A contrarian is not the same as a maverick, although John McCain would like us to think so.
John McCain was a contrarian at one time. He is especially proud of the time, in 1983, when he voted against President Reagan’s decision to send troops to Lebanon. At the time, he said, "I do not see any obtainable [sic] objectives in Lebanon, and the longer we stay there, the harder it will be to leave."
McCain’s vote was tragically vindicated when a truck bomber slammed into the Marine Barracks in Beirut, killing 241 servicemen and triggering a US withdrawal. McCain the contrarian was right.
But John McCain would never call himself a contrarian. It’s a good word but we Americans don’t use it much outside Wall Street. Contrarian sounds so effete, so elitist, so … so highfalutin’. We Real Americans like our talk, like our whiskey, straight.
Thus, John McCain styles himself as a maverick. That’s a good word too. Maverick has punch. A maverick is beholden to nobody. Maverick says Wild West in a way contrarian never could. Besides, maverick is easier to say and to spell than contrarian.
What’s more, maverick is a thoroughly American word. In the 1840s, Samuel A. Maverick was a Texas cattle rancher. Mr. Maverick did not bother to brand his calves figuring that, since everybody else branded theirs, his would be easy to identify by process of elimination. Before long, any unbranded calf was called a maverick.
Unfortunately, Mr. Maverick’s mavericks had a bad habit of darting off from the herd and running away, in directions and for reasons known only to them. They bolted not because they had any bold new visions or directions for calfdom; they did it because they were headstrong, impetuous, reckless, unpredictable, undisciplined, and oblivious to risk.
In that original sense, John McCain has indeed been a maverick for most of his adult life. Commander Phil Butler, USN (Ret.) made that clear in a radio interview last summer with OpEdNews’ Rob Kall (1360 AM, WNJC).
CDR Butler wrote an article called, “Why I Won’t Vote for John McCain,” based on his decades-old recollections as a dorm-mate of McCain’s at the Naval Academy and later, as a POW, at the Hanoi Hilton. You can read a transcript of that excellent interview here: http://www.opednews.com/articles/Interview-With-Phil-Butler-by-Rob-Kall-081027-613.html
CDR Butler says that thanks to his “wild and wooly” nature, McCain elevated rule-breaking to an “art form” at the Naval Academy. As a pilot, McCain “was a wild risk-taker and he still is.”

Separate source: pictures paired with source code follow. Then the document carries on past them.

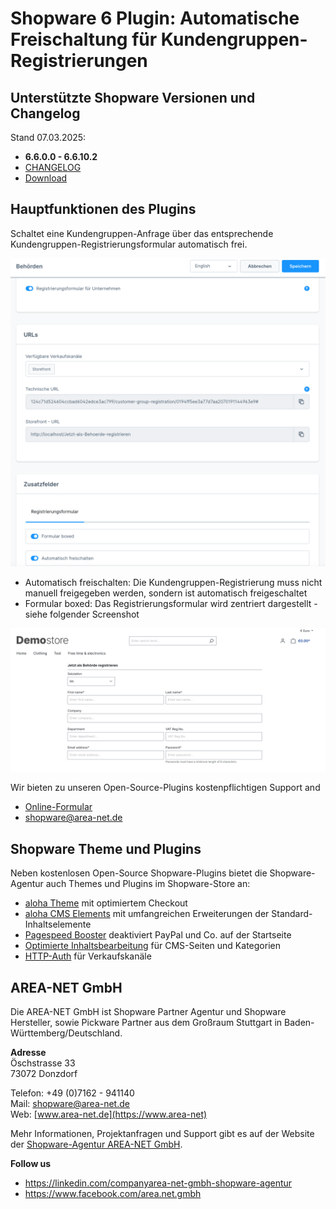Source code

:# Shopware 6 Plugin: Automatische Freischaltung für Kundengruppen-Registrierungen

## Unterstützte Shopware Versionen und Changelog

Stand 07.03.2025:
- **6.6.0.0 - 6.6.10.2**
- [CHANGELOG](AreanetMinimumOrderValue/CHANGELOG.md)
- [Download](https://github.com/AREA-NET-GmbH-Shopware-Agentur/shopware6-plugin-minimum-order-value/releases/)


## Hauptfunktionen des Plugins
Schaltet eine Kundengruppen-Anfrage über das entsprechende Kundengruppen-Registrierungsformular automatisch frei.

![alt text](images/kundengruppen.png "Zusatzfelder Kundengruppen")

- Automatisch freischalten: Die Kundengruppen-Registrierung muss nicht manuell freigegeben werden, sondern ist automatisch freigeschaltet
- Formular boxed: Das Registrierungsformular wird zentriert dargestellt - siehe folgender Screenshot

![alt text](images/boxed.png "Zentrierte Darstellung")

Wir bieten zu unseren Open-Source-Plugins kostenpflichtigen Support and

* [Online-Formular](https://www.area-net.de/kontakt)
* [shopware@area-net.de](mailto:shopware@area-net.de)

## Shopware Theme und Plugins

Neben kostenlosen Open-Source Shopware-Plugins bietet die Shopware-Agentur auch Themes und Plugins im Shopware-Store an:

- [aloha Theme](https://store.shopware.com/en/arean62788672693m/a-better-cms-theme-optimized-checkout-b2b-functions-flexibly-customizable.html) mit optimiertem Checkout
- [aloha CMS Elements](https://store.shopware.com/arean13931131788m/a-better-cms-elements-slider-bilder-html5-video-google-maps-vorher-nachher-bilder.html) mit umfangreichen Erweiterungen der Standard-Inhaltselemente
- [Pagespeed Booster](https://store.shopware.com/arean41766445685m/pagespeed-booster-paypal-und-externe-skripte-auf-der-startseite-deaktivieren.html) deaktiviert PayPal und Co. auf der Startseite
- [Optimierte Inhaltsbearbeitung](https://store.shopware.com/arean36129443353f/optimierte-inhaltsbearbeitung-inhalte-nur-im-designer-bearbeiten-inhalte-in-layout-uebertragen.html) für CMS-Seiten und Kategorien
- [HTTP-Auth](https://store.shopware.com/arean97586892435f/http-authentifizierung-fuer-verkaufskanaele.html) für Verkaufskanäle

## AREA-NET GmbH
Die AREA-NET GmbH ist Shopware Partner Agentur und Shopware Hersteller, sowie Pickware Partner aus dem Großraum Stuttgart in Baden-Württemberg/Deutschland.

**Adresse**\
Öschstrasse 33\
73072 Donzdorf

Telefon: +49 (0)7162 - 941140\
Mail: [shopware@area-net.de](mailto:shopware@area-net.de)\
Web: [www.area-net.de](https://www.area-net)

Mehr Informationen, Projektanfragen und Support gibt es auf der Website der [Shopware-Agentur AREA-NET GmbH](https://www.area-net.de).

**Follow us**

- https://linkedin.com/companyarea-net-gmbh-shopware-agentur
- https://www.facebook.com/area.net.gmbh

“Wild and wooly” risk-taking is not CDR Butler’s only reservation about McCain. He believes the lessons McCain took from his military experiences are wrong for today’s world: “I think his lessons from Vietnam are all wrong; he's helped lead us right back into another Vietnam in the Iraq War.
“He's a bellicose kind of a guy, he's aggressive, he's a black and white thinker. He doesn't see nuances … he thinks that things are black and white.” He characterizes McCain approach to the world as “ready, fire, aim.”